Wisetek is hosting an E-Waste collection week at their sites in Cork, running from 14th until 18th October. Employees and their friends and families will be encouraged to bring along any unwanted electrical equipment they wish to recycle.
Sean Sheehan, CEO of Wisetek, said: “Wisetek is delighted to be inviting all our employees, friends and family members to bring-in any unwanted electrical waste for responsible recycling, for the working week commencing on 14th October. Through this initiative, we are hoping to do our part to raise awareness of this often overlooked area of sustainability.”

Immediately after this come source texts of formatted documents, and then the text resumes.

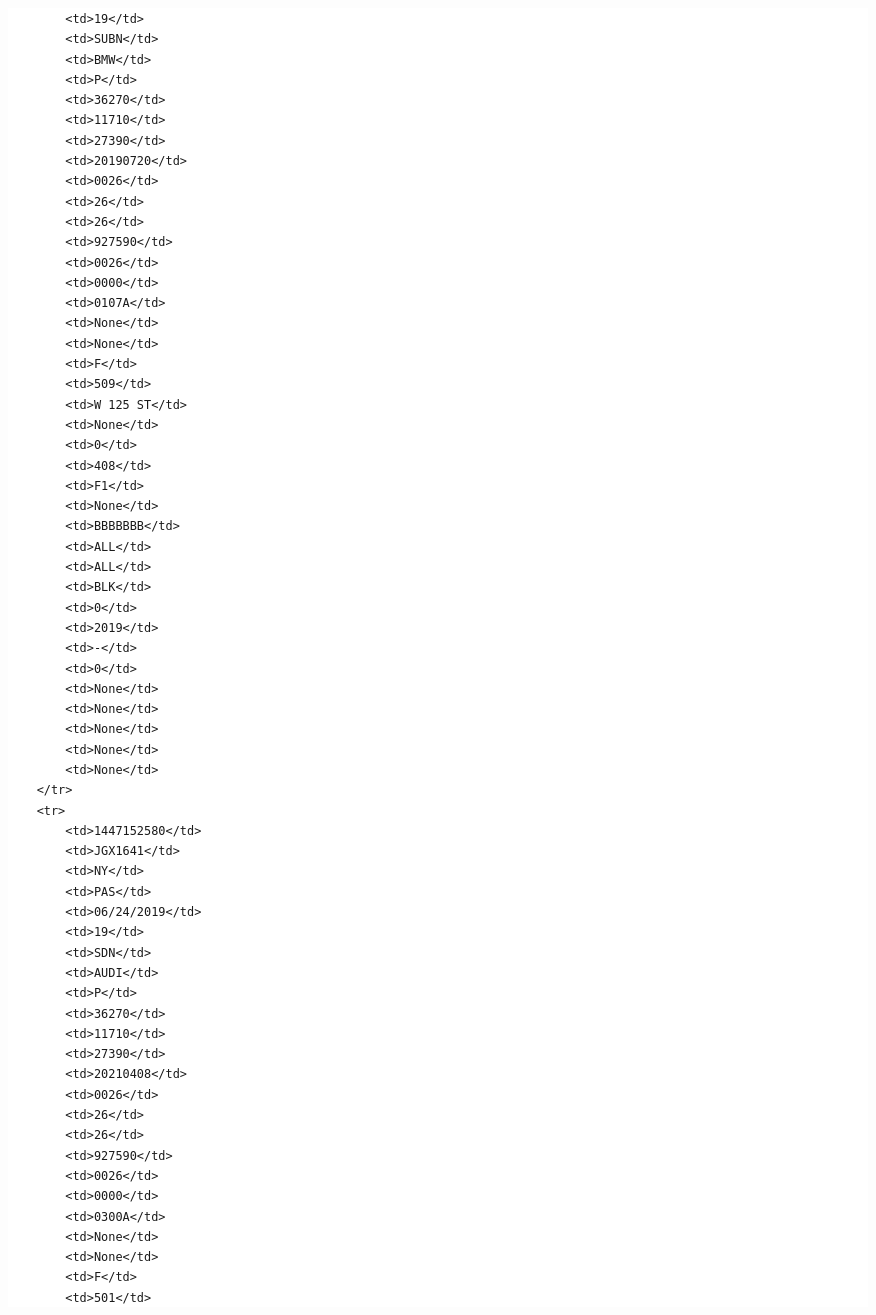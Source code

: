             <td>19</td>
            <td>SUBN</td>
            <td>BMW</td>
            <td>P</td>
            <td>36270</td>
            <td>11710</td>
            <td>27390</td>
            <td>20190720</td>
            <td>0026</td>
            <td>26</td>
            <td>26</td>
            <td>927590</td>
            <td>0026</td>
            <td>0000</td>
            <td>0107A</td>
            <td>None</td>
            <td>None</td>
            <td>F</td>
            <td>509</td>
            <td>W 125 ST</td>
            <td>None</td>
            <td>0</td>
            <td>408</td>
            <td>F1</td>
            <td>None</td>
            <td>BBBBBBB</td>
            <td>ALL</td>
            <td>ALL</td>
            <td>BLK</td>
            <td>0</td>
            <td>2019</td>
            <td>-</td>
            <td>0</td>
            <td>None</td>
            <td>None</td>
            <td>None</td>
            <td>None</td>
            <td>None</td>
        </tr>
        <tr>
            <td>1447152580</td>
            <td>JGX1641</td>
            <td>NY</td>
            <td>PAS</td>
            <td>06/24/2019</td>
            <td>19</td>
            <td>SDN</td>
            <td>AUDI</td>
            <td>P</td>
            <td>36270</td>
            <td>11710</td>
            <td>27390</td>
            <td>20210408</td>
            <td>0026</td>
            <td>26</td>
            <td>26</td>
            <td>927590</td>
            <td>0026</td>
            <td>0000</td>
            <td>0300A</td>
            <td>None</td>
            <td>None</td>
            <td>F</td>
            <td>501</td>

According to figures from the WEEE Forum, the amount of E-Waste being produced around the globe is rising by 3 – 4% annually. A further 50 million tonnes of E-Waste will be generated around the world in 2019. Just 10 million tonnes of this E-Waste will be recorded, properly collected and treated, with the remaining 40 million tonnes being dumped in landfills, burnt or illegally traded.
Wisetek operates a Zero Landfill Policy and has processed over 100,000 metric tonnes of electronic equipment and over 15 million parts to date.
The Cork-based company has erased and destroyed over 10 million disk drives and over 7,000 enterprise rack systems have been refurbished or newly manufactured. This amounts to approximately €1 billion in components recovered for its clients’ internal use.
Sean concluded: “E-Waste output is growing at an exponential rate, globally. Due to the materials contained in them, it is of vital importance for organisations to ensure that they have a robust process in place and are working with a reputable vendor. E-Waste contains many hazardous materials that, if not treated, it can have detrimental effects on the environment and people’s health.”